Please transcribe the listing that follows exactly; images are to be excluded.

■ ■ ■

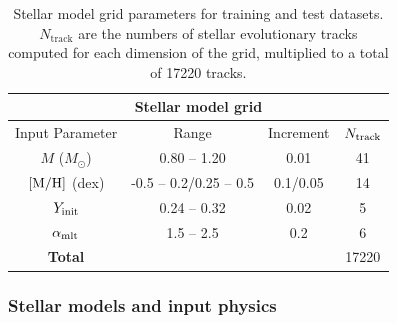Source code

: \documentclass[a4paper,fleqn,usenatbib]{mnras}
\begin{document}
\begin{table}
	\centering
	\caption{Stellar model grid parameters for training and test datasets. $N_\mathrm{track}$ are the numbers of stellar evolutionary tracks computed for each dimension of the grid, multiplied to a total of \num{17220} tracks.}
	\label{tab:grid}
	\begin{tabular}{cccc} %
		\toprule
		\multicolumn{4}{c}{\textbf{Stellar model grid}}\\
		\midrule
		Input Parameter & Range & Increment & $N_{\rm track}$\\
        \midrule
	$M$ ($M_{\odot}$)  & 0.80 -- 1.20 &  0.01& \num{41}\\
        $\rm{[M/H]}$ (dex) & -0.5 -- 0.2/0.25 -- 0.5 & 0.1/0.05 & \num{14}\\
        	$Y_{\rm init}$ & 0.24 -- 0.32 & 0.02 & \num{5}\\
        $\alpha_{\rm{mlt}}$  & 1.5 -- 2.5&  0.2 & \num{6}\\
        \midrule
        \textbf{Total} & & & \num{17220}\\
        \bottomrule
	\end{tabular}
\end{table}

\subsubsection{Stellar models and input physics}\label{subsec:stellar_model}
\end{document}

■ ■ ■

▸ SOLUTION FOR THIS EXERCISE:
Source code

: \documentclass[a4paper,fleqn,usenatbib]{mnras}
\begin{document}
\begin{table}
	\centering
	\caption{Stellar model grid parameters for training and test datasets. $N_\mathrm{track}$ are the numbers of stellar evolutionary tracks computed for each dimension of the grid, multiplied to a total of \num{17220} tracks.}
	\label{tab:grid}
	\begin{tabular}{cccc} %
		\toprule
		\multicolumn{4}{c}{\textbf{Stellar model grid}}\\
		\midrule
		Input Parameter & Range & Increment & $N_{\rm track}$\\
        \midrule
	$M$ ($M_{\odot}$)  & 0.80 -- 1.20 &  0.01& \num{41}\\
        $\rm{[M/H]}$ (dex) & -0.5 -- 0.2/0.25 -- 0.5 & 0.1/0.05 & \num{14}\\
        	$Y_{\rm init}$ & 0.24 -- 0.32 & 0.02 & \num{5}\\
        $\alpha_{\rm{mlt}}$  & 1.5 -- 2.5&  0.2 & \num{6}\\
        \midrule
        \textbf{Total} & & & \num{17220}\\
        \bottomrule
	\end{tabular}
\end{table}

\subsubsection{Stellar models and input physics}\label{subsec:stellar_model}
\end{document}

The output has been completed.